*** Block opens ***
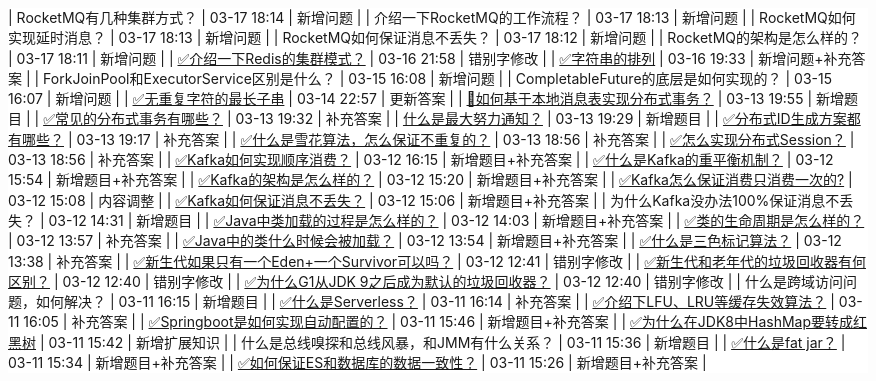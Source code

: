 | RocketMQ有几种集群方式？ | 03-17 18:14 | 新增问题 |
| 介绍一下RocketMQ的工作流程？ | 03-17 18:13 | 新增问题 |
| RocketMQ如何实现延时消息？ | 03-17 18:13 | 新增问题 |
| RocketMQ如何保证消息不丢失？ | 03-17 18:12 | 新增问题 |
| RocketMQ的架构是怎么样的？ | 03-17 18:11 | 新增问题 |
| [✅介绍一下Redis的集群模式？](https://www.yuque.com/hollis666/dr9x5m/namhuv165lorwudw) | 03-16 21:58 | 错别字修改 |
| [✅字符串的排列](https://www.yuque.com/hollis666/dr9x5m/null) | 03-16 19:33 | 新增问题+补充答案 |
| ForkJoinPool和ExecutorService区别是什么？ | 03-15 16:08 | 新增问题 |
| CompletableFuture的底层是如何实现的？ | 03-15 16:07 | 新增问题 |
| [✅无重复字符的最长子串](https://www.yuque.com/hollis666/dr9x5m/null) | 03-14 22:57 | 更新答案 |
| [📝如何基于本地消息表实现分布式事务？](https://www.yuque.com/hollis666/dr9x5m/xm675quxo1bc5qm8) | 03-13 19:55 | 新增题目 |
| [✅常见的分布式事务有哪些？](https://www.yuque.com/hollis666/dr9x5m/yr0lu6) | 03-13 19:32 | 补充答案 |
| [什么是最大努力通知？](https://www.yuque.com/hollis666/dr9x5m/akhq6shbaqc61s5n) | 03-13 19:29 | 新增题目 |
| [✅分布式ID生成方案都有哪些？](https://www.yuque.com/hollis666/dr9x5m/cdfb2w) | 03-13 19:17 | 补充答案 |
| [✅什么是雪花算法，怎么保证不重复的？](https://www.yuque.com/hollis666/dr9x5m/rsocc4sd7v9i0pvc) | 03-13 18:56 | 补充答案 |
| [✅怎么实现分布式Session？](https://www.yuque.com/hollis666/dr9x5m/xbgu80vgxnhhb438) | 03-13 18:56 | 补充答案 |
| [✅Kafka如何实现顺序消费？](https://www.yuque.com/hollis666/dr9x5m/lpkrgs6l9l5t3214) | 03-12 16:15 | 新增题目+补充答案 |
| [✅什么是Kafka的重平衡机制？](https://www.yuque.com/hollis666/dr9x5m/rqzepcxvq2a1w2e9) | 03-12 15:54 | 新增题目+补充答案 |
| [✅Kafka的架构是怎么样的？](https://www.yuque.com/hollis666/dr9x5m/glnsckpypwycgh54) | 03-12 15:20 | 新增题目+补充答案 |
| [✅Kafka怎么保证消费只消费一次的?](https://www.yuque.com/hollis666/dr9x5m/nyq4gnrf8hozb326) | 03-12 15:08 | 内容调整 |
| [✅Kafka如何保证消息不丢失？](https://www.yuque.com/hollis666/dr9x5m/imx4a7z8zq65erlo) | 03-12 15:06 | 新增题目+补充答案 |
| 为什么Kafka没办法100%保证消息不丢失？ | 03-12 14:31 | 新增题目 |
| [✅Java中类加载的过程是怎么样的？](https://www.yuque.com/hollis666/dr9x5m/tuikxhaa2urq32ds) | 03-12 14:03 | 新增题目+补充答案 |
| [✅类的生命周期是怎么样的？](https://www.yuque.com/hollis666/dr9x5m/txysbi) | 03-12 13:57 | 补充答案 |
| [✅Java中的类什么时候会被加载？](https://www.yuque.com/hollis666/dr9x5m/bg87cow8krr82oq6) | 03-12 13:54 | 新增题目+补充答案 |
| [✅什么是三色标记算法？](https://www.yuque.com/hollis666/dr9x5m/lva8a9gfhagbrw2g) | 03-12 13:38 | 补充答案 |
| [✅新生代如果只有一个Eden+一个Survivor可以吗？](https://www.yuque.com/hollis666/bfrl8w/eigm8iqgpwmd2eg8) | 03-12 12:41 | 错别字修改 |
| [✅新生代和老年代的垃圾回收器有何区别？](https://www.yuque.com/hollis666/bfrl8w/nqra2l) | 03-12 12:40 | 错别字修改 |
| [✅为什么G1从JDK 9之后成为默认的垃圾回收器？](https://www.yuque.com/hollis666/bfrl8w/hgquufzt6m9psmtp) | 03-12 12:40 | 错别字修改 |
| 什么是跨域访问问题，如何解决？ | 03-11 16:15 | 新增题目 |
| [✅什么是Serverless？](https://www.yuque.com/hollis666/dr9x5m/lco3if6kdlrrd1pd) | 03-11 16:14 | 补充答案 |
| [✅介绍下LFU、LRU等缓存失效算法？](https://www.yuque.com/hollis666/dr9x5m/gl3fivks74z4d10e) | 03-11 16:05 | 补充答案 |
| [✅Springboot是如何实现自动配置的？](https://www.yuque.com/hollis666/dr9x5m/pe3y9ym4h8hyds3n) | 03-11 15:46 | 新增题目+补充答案 |
| [✅为什么在JDK8中HashMap要转成红黑树](https://www.yuque.com/hollis666/dr9x5m/zx609g) | 03-11 15:42 | 新增扩展知识 |
| 什么是总线嗅探和总线风暴，和JMM有什么关系？ | 03-11 15:36 | 新增题目 |
| [✅什么是fat jar？](https://www.yuque.com/hollis666/dr9x5m/fxyiyg6l43egwe93) | 03-11 15:34 | 新增题目+补充答案 |
| [✅如何保证ES和数据库的数据一致性？](https://www.yuque.com/hollis666/dr9x5m/tolveri2mylm8erm) | 03-11 15:26 | 新增题目+补充答案 |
*** Block closes ***
TASK: Retype each line of the data exactly, beginning with the first; include the line containing "16:15 | 新增题目+补充答案 |" and stop there, skipping every picture.

TASK ANSWER:
Source code

: | RocketMQ有几种集群方式？ | 03-17 18:14 | 新增问题 |
| 介绍一下RocketMQ的工作流程？ | 03-17 18:13 | 新增问题 |
| RocketMQ如何实现延时消息？ | 03-17 18:13 | 新增问题 |
| RocketMQ如何保证消息不丢失？ | 03-17 18:12 | 新增问题 |
| RocketMQ的架构是怎么样的？ | 03-17 18:11 | 新增问题 |
| [✅介绍一下Redis的集群模式？](https://www.yuque.com/hollis666/dr9x5m/namhuv165lorwudw) | 03-16 21:58 | 错别字修改 |
| [✅字符串的排列](https://www.yuque.com/hollis666/dr9x5m/null) | 03-16 19:33 | 新增问题+补充答案 |
| ForkJoinPool和ExecutorService区别是什么？ | 03-15 16:08 | 新增问题 |
| CompletableFuture的底层是如何实现的？ | 03-15 16:07 | 新增问题 |
| [✅无重复字符的最长子串](https://www.yuque.com/hollis666/dr9x5m/null) | 03-14 22:57 | 更新答案 |
| [📝如何基于本地消息表实现分布式事务？](https://www.yuque.com/hollis666/dr9x5m/xm675quxo1bc5qm8) | 03-13 19:55 | 新增题目 |
| [✅常见的分布式事务有哪些？](https://www.yuque.com/hollis666/dr9x5m/yr0lu6) | 03-13 19:32 | 补充答案 |
| [什么是最大努力通知？](https://www.yuque.com/hollis666/dr9x5m/akhq6shbaqc61s5n) | 03-13 19:29 | 新增题目 |
| [✅分布式ID生成方案都有哪些？](https://www.yuque.com/hollis666/dr9x5m/cdfb2w) | 03-13 19:17 | 补充答案 |
| [✅什么是雪花算法，怎么保证不重复的？](https://www.yuque.com/hollis666/dr9x5m/rsocc4sd7v9i0pvc) | 03-13 18:56 | 补充答案 |
| [✅怎么实现分布式Session？](https://www.yuque.com/hollis666/dr9x5m/xbgu80vgxnhhb438) | 03-13 18:56 | 补充答案 |
| [✅Kafka如何实现顺序消费？](https://www.yuque.com/hollis666/dr9x5m/lpkrgs6l9l5t3214) | 03-12 16:15 | 新增题目+补充答案 |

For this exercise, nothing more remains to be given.